**Task details**
Make an exact copy of all the records that follow, apart from the pictures.

(Data for analysis begins)

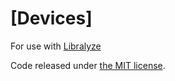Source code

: # [Devices]

For use with [Libralyze](https://github.com/Libralyze/Libralyze)

Code released under [the MIT license](LICENSE).
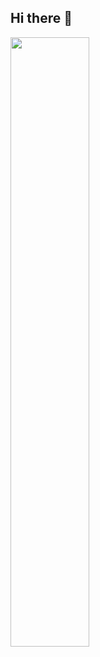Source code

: ## Hi there 👋
<img src="https://media3.giphy.com/media/v1.Y2lkPTc5MGI3NjExeW8xaTFsdHNtZGMwczM2c2ZuYXN4NmRncGt6ZndicjIzN3lpemt1NSZlcD12MV9pbnRlcm5hbF9naWZfYnlfaWQmY3Q9cw/pncPjoqJyAATqpflwW/giphy.gif" width="50%" align="middle">
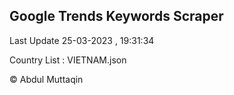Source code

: 

## Google Trends Keywords Scraper 
 
Last Update 25-03-2023 , 19:31:34

Country List :
VIETNAM.json



© Abdul Muttaqin 
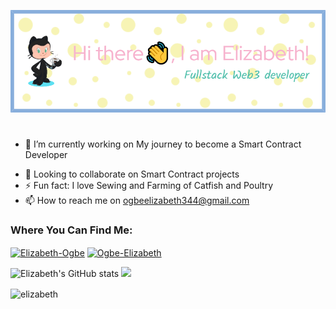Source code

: ![Github Image Header](IMAGE/github-header-image%20(1).png)
#

- 🔭 I’m currently working on My journey to become a Smart Contract Developer
<!--- 🌱 Currently learning Solidity.-->
- 👯 Looking to collaborate on Smart Contract projects 
- ⚡ Fun fact: I love Sewing and Farming of Catfish and Poultry
- 📫 How to reach me on ogbeelizabeth344@gmail.com

<h3 align="left">Where You Can Find Me:</h3>
<p align="left">
<a href="https://twitter.com/elizabeth_ogbe" target="_blank"><img align="center" src="https://user-images.githubusercontent.com/85313109/175697635-e7798a13-0183-45f4-a03f-fe070051f650.png" alt="Elizabeth-Ogbe" height="30" width="40" /></a>
<a href="https://www.linkedin.com/in/ogbe-elizabeth-b07275149/" target="_blank"><img align="center" src="https://user-images.githubusercontent.com/85313109/175698162-248acd34-57ad-431c-b0bd-7dc6ee7bbab7.png" alt="Ogbe-Elizabeth" height="50" width="50" /></a>


 
![Elizabeth's GitHub stats](https://github-readme-stats.vercel.app/api?username=ElizabethOgbee&show_icons=true&theme=radical)  <img width="48%" src="https://github-readme-streak-stats.herokuapp.com/?user=ElizabethOgbee" />
 
 <p><img align="center" src="https://github-readme-stats.vercel.app/api/top-langs?username=ElizabethOgbee&show_icons=true&locale=en&layout=compact" alt="elizabeth" /></p>
 
 
 
 
 


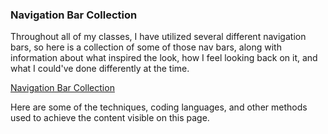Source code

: ### Navigation Bar Collection
Throughout all of my classes, I have utilized several different navigation bars, so here is a collection of some of those nav bars, along with information about what inspired the look, how I feel looking back on it, and what I could've done differently at the time.

[Navigation Bar Collection](./../../../final-project/wet-final-project/portfolio-items/nav-collection/index.html)

Here are some of the techniques, coding languages, and other methods used to achieve the content visible on this page.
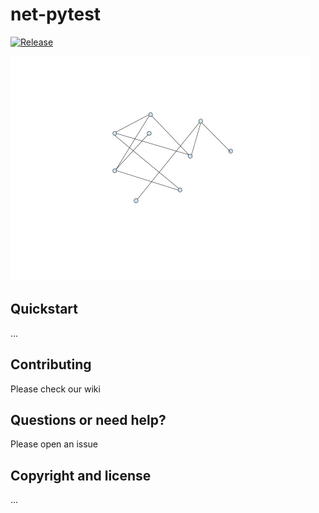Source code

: # net-pytest

[![Release][release-image]][releases]

<img src="https://github.com/rbagrov/net-pytest/blob/master/wiki/net-pytest.jpg"
 alt="Net-pytest logo" title="net-pytest" height="360" width="480"/>

[release-image]: https://img.shields.io/github/release-date/rbagrov/net-pytest.svg
[releases]: https://github.com/rbagrov/net-pytest/releases


## Quickstart

...

## Contributing

Please check our wiki

## Questions or need help?

Please open an issue

## Copyright and license

...
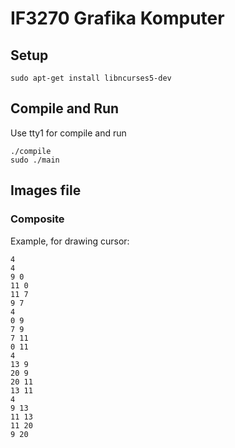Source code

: # IF3270 Grafika Komputer

## Setup

    sudo apt-get install libncurses5-dev

## Compile and Run

Use tty1 for compile and run

    ./compile
    sudo ./main

## Images file

### Composite

Example, for drawing cursor:

    4
    4
    9 0
    11 0
    11 7
    9 7
    4
    0 9
    7 9
    7 11
    0 11
    4
    13 9
    20 9
    20 11
    13 11
    4
    9 13
    11 13
    11 20
    9 20
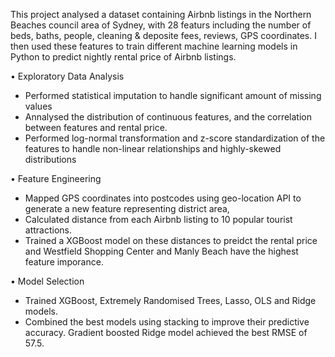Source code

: This project analysed a dataset containing Airbnb listings in the Northern Beaches council area of Sydney, with 28 featurs including the number of beds, baths, people, cleaning & deposite fees, reviews, GPS coordinates. I then used these features to train different machine learning models in Python to predict nightly rental price of Airbnb listings.

•	Exploratory Data Analysis

- Performed statistical imputation to handle significant amount of missing values
- Annalysed the distribution of continuous features, and the correlation between features and rental price.
- Performed log-normal transformation and z-score standardization of the features to handle non-linear relationships and highly-skewed distributions

•	Feature Engineering

- Mapped GPS coordinates into postcodes using geo-location API to generate a new feature representing district area, 
- Calculated distance from each Airbnb listing to 10 popular tourist attractions. 
- Trained a XGBoost model on these distances to preidct the rental price and Westfield Shopping Center and Manly Beach have the highest feature imporance.

•	Model Selection

- Trained XGBoost, Extremely Randomised Trees, Lasso, OLS and Ridge models. 
- Combined the best models using stacking to improve their predictive accuracy. Gradient boosted Ridge model achieved the best RMSE of 57.5.



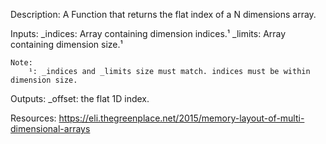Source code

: Description:
    A Function that returns the flat index of a N dimensions array.

Inputs:
    _indices: Array containing dimension indices.¹
    _limits: Array containing dimension size.¹

    Note:
        ¹: _indices and _limits size must match. indices must be within dimension size.

Outputs:
    _offset: the flat 1D index.

Resources:
    https://eli.thegreenplace.net/2015/memory-layout-of-multi-dimensional-arrays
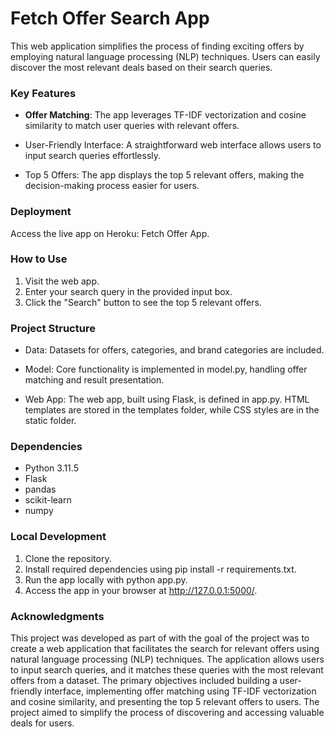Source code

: # Fetch Offer Search App
This web application simplifies the process of finding exciting offers by employing natural language processing (NLP) techniques. Users can easily discover the most relevant deals based on their search queries.

### Key Features
- **Offer Matching**: The app leverages TF-IDF vectorization and cosine similarity to match user queries with relevant offers.

-  User-Friendly Interface: A straightforward web interface allows users to input search queries effortlessly.

- Top 5 Offers: The app displays the top 5 relevant offers, making the decision-making process easier for users.

### Deployment
Access the live app on Heroku: Fetch Offer App.

### How to Use
1. Visit the web app.
2. Enter your search query in the provided input box.
3. Click the "Search" button to see the top 5 relevant offers.

### Project Structure
- Data: Datasets for offers, categories, and brand categories are included.

- Model: Core functionality is implemented in model.py, handling offer matching and result presentation.

- Web App: The web app, built using Flask, is defined in app.py. HTML templates are stored in the templates folder, while CSS styles are in the static folder.

### Dependencies
- Python 3.11.5
- Flask
- pandas
- scikit-learn
- numpy

### Local Development
1. Clone the repository.
2. Install required dependencies using pip install -r requirements.txt.
3. Run the app locally with python app.py.
4. Access the app in your browser at http://127.0.0.1:5000/.

### Acknowledgments
This project was developed as part of with the goal of the project was to create a web application that facilitates the search for relevant offers using natural language processing (NLP) techniques. The application allows users to input search queries, and it matches these queries with the most relevant offers from a dataset. The primary objectives included building a user-friendly interface, implementing offer matching using TF-IDF vectorization and cosine similarity, and presenting the top 5 relevant offers to users. The project aimed to simplify the process of discovering and accessing valuable deals for users.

(Data for analysis ends)

**Task answer**
Source code

: # [Devices]

For use with [Libralyze](https://github.com/Libralyze/Libralyze)

Code released under [the MIT license](LICENSE).
Source code

: ## Hi there 👋
<img src="https://media3.giphy.com/media/v1.Y2lkPTc5MGI3NjExeW8xaTFsdHNtZGMwczM2c2ZuYXN4NmRncGt6ZndicjIzN3lpemt1NSZlcD12MV9pbnRlcm5hbF9naWZfYnlfaWQmY3Q9cw/pncPjoqJyAATqpflwW/giphy.gif" width="50%" align="middle">
Source code

: 

## Google Trends Keywords Scraper 
 
Last Update 25-03-2023 , 19:31:34

Country List :
VIETNAM.json



© Abdul Muttaqin 
Source code

: ![Github Image Header](IMAGE/github-header-image%20(1).png)
#

- 🔭 I’m currently working on My journey to become a Smart Contract Developer
<!--- 🌱 Currently learning Solidity.-->
- 👯 Looking to collaborate on Smart Contract projects 
- ⚡ Fun fact: I love Sewing and Farming of Catfish and Poultry
- 📫 How to reach me on ogbeelizabeth344@gmail.com

<h3 align="left">Where You Can Find Me:</h3>
<p align="left">
<a href="https://twitter.com/elizabeth_ogbe" target="_blank"><img align="center" src="https://user-images.githubusercontent.com/85313109/175697635-e7798a13-0183-45f4-a03f-fe070051f650.png" alt="Elizabeth-Ogbe" height="30" width="40" /></a>
<a href="https://www.linkedin.com/in/ogbe-elizabeth-b07275149/" target="_blank"><img align="center" src="https://user-images.githubusercontent.com/85313109/175698162-248acd34-57ad-431c-b0bd-7dc6ee7bbab7.png" alt="Ogbe-Elizabeth" height="50" width="50" /></a>


 
![Elizabeth's GitHub stats](https://github-readme-stats.vercel.app/api?username=ElizabethOgbee&show_icons=true&theme=radical)  <img width="48%" src="https://github-readme-streak-stats.herokuapp.com/?user=ElizabethOgbee" />
 
 <p><img align="center" src="https://github-readme-stats.vercel.app/api/top-langs?username=ElizabethOgbee&show_icons=true&locale=en&layout=compact" alt="elizabeth" /></p>
 
 
 
 
 


Source code

: ### Navigation Bar Collection
Throughout all of my classes, I have utilized several different navigation bars, so here is a collection of some of those nav bars, along with information about what inspired the look, how I feel looking back on it, and what I could've done differently at the time.

[Navigation Bar Collection](./../../../final-project/wet-final-project/portfolio-items/nav-collection/index.html)

Here are some of the techniques, coding languages, and other methods used to achieve the content visible on this page.
Source code

: # net-pytest

[![Release][release-image]][releases]

<img src="https://github.com/rbagrov/net-pytest/blob/master/wiki/net-pytest.jpg"
 alt="Net-pytest logo" title="net-pytest" height="360" width="480"/>

[release-image]: https://img.shields.io/github/release-date/rbagrov/net-pytest.svg
[releases]: https://github.com/rbagrov/net-pytest/releases


## Quickstart

...

## Contributing

Please check our wiki

## Questions or need help?

Please open an issue

## Copyright and license

...
Source code

: # IF3270 Grafika Komputer

## Setup

    sudo apt-get install libncurses5-dev

## Compile and Run

Use tty1 for compile and run

    ./compile
    sudo ./main

## Images file

### Composite

Example, for drawing cursor:

    4
    4
    9 0
    11 0
    11 7
    9 7
    4
    0 9
    7 9
    7 11
    0 11
    4
    13 9
    20 9
    20 11
    13 11
    4
    9 13
    11 13
    11 20
    9 20
Source code

: This project analysed a dataset containing Airbnb listings in the Northern Beaches council area of Sydney, with 28 featurs including the number of beds, baths, people, cleaning & deposite fees, reviews, GPS coordinates. I then used these features to train different machine learning models in Python to predict nightly rental price of Airbnb listings.

•	Exploratory Data Analysis

- Performed statistical imputation to handle significant amount of missing values
- Annalysed the distribution of continuous features, and the correlation between features and rental price.
- Performed log-normal transformation and z-score standardization of the features to handle non-linear relationships and highly-skewed distributions

•	Feature Engineering

- Mapped GPS coordinates into postcodes using geo-location API to generate a new feature representing district area, 
- Calculated distance from each Airbnb listing to 10 popular tourist attractions. 
- Trained a XGBoost model on these distances to preidct the rental price and Westfield Shopping Center and Manly Beach have the highest feature imporance.

•	Model Selection

- Trained XGBoost, Extremely Randomised Trees, Lasso, OLS and Ridge models. 
- Combined the best models using stacking to improve their predictive accuracy. Gradient boosted Ridge model achieved the best RMSE of 57.5.



Source code

: Description:
    A Function that returns the flat index of a N dimensions array.

Inputs:
    _indices: Array containing dimension indices.¹
    _limits: Array containing dimension size.¹

    Note:
        ¹: _indices and _limits size must match. indices must be within dimension size.

Outputs:
    _offset: the flat 1D index.

Resources:
    https://eli.thegreenplace.net/2015/memory-layout-of-multi-dimensional-arrays
Source code

: # Fetch Offer Search App
This web application simplifies the process of finding exciting offers by employing natural language processing (NLP) techniques. Users can easily discover the most relevant deals based on their search queries.

### Key Features
- **Offer Matching**: The app leverages TF-IDF vectorization and cosine similarity to match user queries with relevant offers.

-  User-Friendly Interface: A straightforward web interface allows users to input search queries effortlessly.

- Top 5 Offers: The app displays the top 5 relevant offers, making the decision-making process easier for users.

### Deployment
Access the live app on Heroku: Fetch Offer App.

### How to Use
1. Visit the web app.
2. Enter your search query in the provided input box.
3. Click the "Search" button to see the top 5 relevant offers.

### Project Structure
- Data: Datasets for offers, categories, and brand categories are included.

- Model: Core functionality is implemented in model.py, handling offer matching and result presentation.

- Web App: The web app, built using Flask, is defined in app.py. HTML templates are stored in the templates folder, while CSS styles are in the static folder.

### Dependencies
- Python 3.11.5
- Flask
- pandas
- scikit-learn
- numpy

### Local Development
1. Clone the repository.
2. Install required dependencies using pip install -r requirements.txt.
3. Run the app locally with python app.py.
4. Access the app in your browser at http://127.0.0.1:5000/.

### Acknowledgments
This project was developed as part of with the goal of the project was to create a web application that facilitates the search for relevant offers using natural language processing (NLP) techniques. The application allows users to input search queries, and it matches these queries with the most relevant offers from a dataset. The primary objectives included building a user-friendly interface, implementing offer matching using TF-IDF vectorization and cosine similarity, and presenting the top 5 relevant offers to users. The project aimed to simplify the process of discovering and accessing valuable deals for users.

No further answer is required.